Scan the records below for lines with the word "Tailwind", then state how many you find and nothing else.

++++++++++

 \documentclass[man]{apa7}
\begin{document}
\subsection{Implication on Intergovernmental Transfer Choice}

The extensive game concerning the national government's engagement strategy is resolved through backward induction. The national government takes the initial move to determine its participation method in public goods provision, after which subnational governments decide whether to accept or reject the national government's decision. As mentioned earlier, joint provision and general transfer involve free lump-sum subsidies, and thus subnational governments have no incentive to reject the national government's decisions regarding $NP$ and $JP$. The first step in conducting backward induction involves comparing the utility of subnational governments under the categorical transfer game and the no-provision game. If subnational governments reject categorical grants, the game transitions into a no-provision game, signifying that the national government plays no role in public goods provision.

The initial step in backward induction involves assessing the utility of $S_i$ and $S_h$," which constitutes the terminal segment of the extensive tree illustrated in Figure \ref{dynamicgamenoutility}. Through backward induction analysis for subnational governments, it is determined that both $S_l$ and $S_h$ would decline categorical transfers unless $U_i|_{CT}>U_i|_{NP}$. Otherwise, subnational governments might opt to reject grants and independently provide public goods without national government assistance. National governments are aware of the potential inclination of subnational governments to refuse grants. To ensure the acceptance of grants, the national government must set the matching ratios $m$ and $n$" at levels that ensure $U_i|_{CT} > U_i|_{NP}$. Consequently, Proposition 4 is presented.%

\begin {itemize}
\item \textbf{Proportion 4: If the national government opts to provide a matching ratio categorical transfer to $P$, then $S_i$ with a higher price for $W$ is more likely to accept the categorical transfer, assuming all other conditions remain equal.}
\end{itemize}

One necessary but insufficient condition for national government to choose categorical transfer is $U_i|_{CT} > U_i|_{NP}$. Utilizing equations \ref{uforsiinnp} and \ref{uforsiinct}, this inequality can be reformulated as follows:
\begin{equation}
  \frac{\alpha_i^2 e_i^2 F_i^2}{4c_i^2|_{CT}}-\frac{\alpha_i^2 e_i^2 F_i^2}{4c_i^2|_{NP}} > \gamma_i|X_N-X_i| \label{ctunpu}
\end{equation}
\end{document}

++++++++++

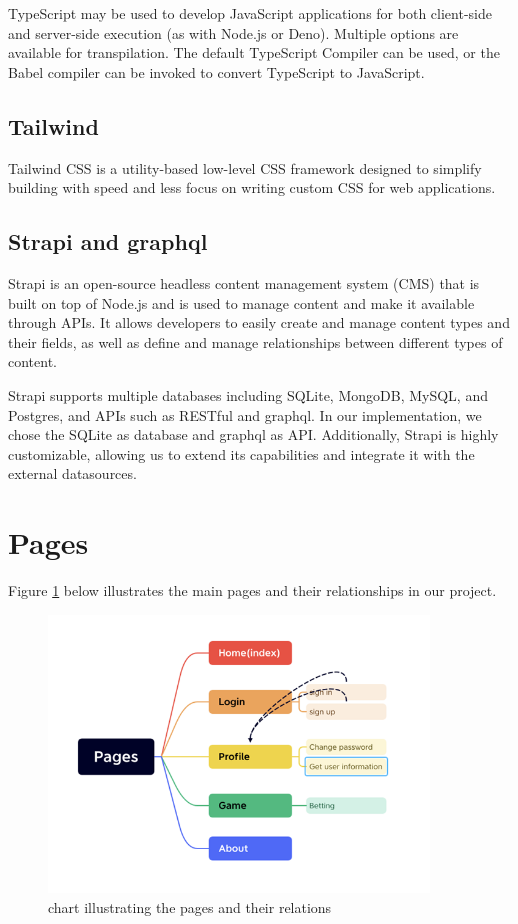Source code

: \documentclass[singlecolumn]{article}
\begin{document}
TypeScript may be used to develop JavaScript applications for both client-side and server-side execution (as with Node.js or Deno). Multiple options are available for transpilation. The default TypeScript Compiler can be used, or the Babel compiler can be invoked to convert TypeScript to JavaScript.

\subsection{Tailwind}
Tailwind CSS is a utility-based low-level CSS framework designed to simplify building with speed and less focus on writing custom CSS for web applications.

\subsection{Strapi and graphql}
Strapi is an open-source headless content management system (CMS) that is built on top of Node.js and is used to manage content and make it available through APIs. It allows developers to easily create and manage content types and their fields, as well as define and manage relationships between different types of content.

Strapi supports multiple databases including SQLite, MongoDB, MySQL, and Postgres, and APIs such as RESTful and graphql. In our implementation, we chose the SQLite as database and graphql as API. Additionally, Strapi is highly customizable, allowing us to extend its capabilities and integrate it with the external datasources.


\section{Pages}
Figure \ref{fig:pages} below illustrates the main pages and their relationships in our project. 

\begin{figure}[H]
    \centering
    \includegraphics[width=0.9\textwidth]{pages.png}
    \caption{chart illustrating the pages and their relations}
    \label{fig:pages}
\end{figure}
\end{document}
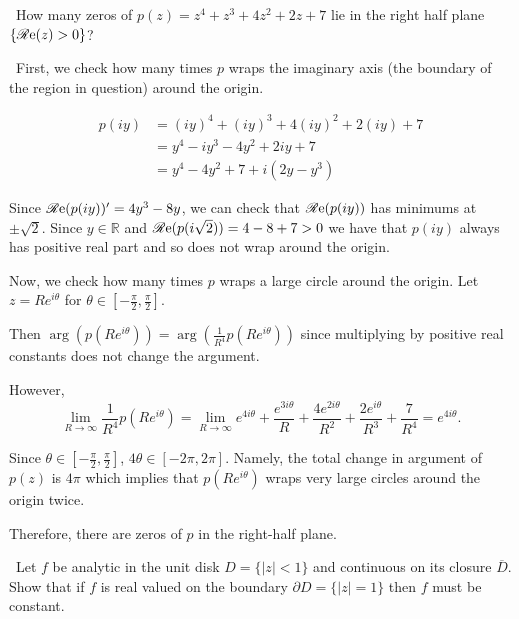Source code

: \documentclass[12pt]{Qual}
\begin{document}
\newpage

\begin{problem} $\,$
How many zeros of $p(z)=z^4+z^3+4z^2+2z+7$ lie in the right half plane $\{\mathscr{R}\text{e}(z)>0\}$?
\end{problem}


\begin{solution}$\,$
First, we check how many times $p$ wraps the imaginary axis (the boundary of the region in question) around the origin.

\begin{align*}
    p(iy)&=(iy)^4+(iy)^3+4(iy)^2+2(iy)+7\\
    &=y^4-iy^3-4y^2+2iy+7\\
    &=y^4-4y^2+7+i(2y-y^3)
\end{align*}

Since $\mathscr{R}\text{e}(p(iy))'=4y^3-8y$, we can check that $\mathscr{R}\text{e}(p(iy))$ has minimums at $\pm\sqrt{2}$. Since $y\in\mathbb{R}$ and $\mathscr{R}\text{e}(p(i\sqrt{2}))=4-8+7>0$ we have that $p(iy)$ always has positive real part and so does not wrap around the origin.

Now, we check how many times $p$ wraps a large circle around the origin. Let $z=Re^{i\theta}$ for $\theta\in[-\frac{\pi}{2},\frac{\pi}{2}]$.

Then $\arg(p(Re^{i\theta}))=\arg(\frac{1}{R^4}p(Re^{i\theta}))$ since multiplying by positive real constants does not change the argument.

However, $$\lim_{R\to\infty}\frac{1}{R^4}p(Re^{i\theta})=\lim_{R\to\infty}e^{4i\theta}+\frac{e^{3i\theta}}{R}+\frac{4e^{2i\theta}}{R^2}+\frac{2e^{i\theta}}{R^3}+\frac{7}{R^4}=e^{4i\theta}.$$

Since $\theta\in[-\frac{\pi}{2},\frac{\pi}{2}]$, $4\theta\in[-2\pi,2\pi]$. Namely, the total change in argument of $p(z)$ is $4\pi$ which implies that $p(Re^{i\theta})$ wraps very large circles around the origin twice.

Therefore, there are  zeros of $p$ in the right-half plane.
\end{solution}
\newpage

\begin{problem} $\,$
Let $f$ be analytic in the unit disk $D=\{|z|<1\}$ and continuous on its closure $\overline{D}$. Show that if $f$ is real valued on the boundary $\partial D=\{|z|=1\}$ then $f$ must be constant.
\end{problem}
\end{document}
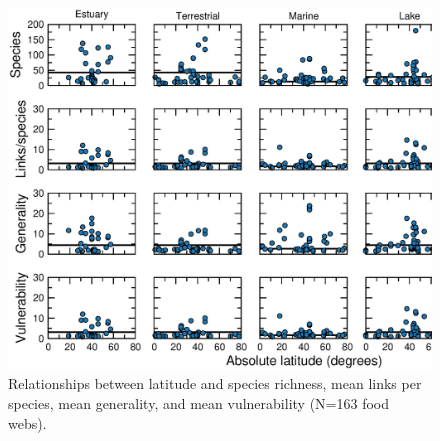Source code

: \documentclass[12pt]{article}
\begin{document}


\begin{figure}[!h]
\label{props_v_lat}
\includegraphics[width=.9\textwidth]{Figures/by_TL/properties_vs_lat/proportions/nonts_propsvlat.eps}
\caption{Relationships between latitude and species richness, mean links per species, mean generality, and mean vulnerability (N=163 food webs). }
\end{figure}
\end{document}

++++++++++

Solution for this exercise → 2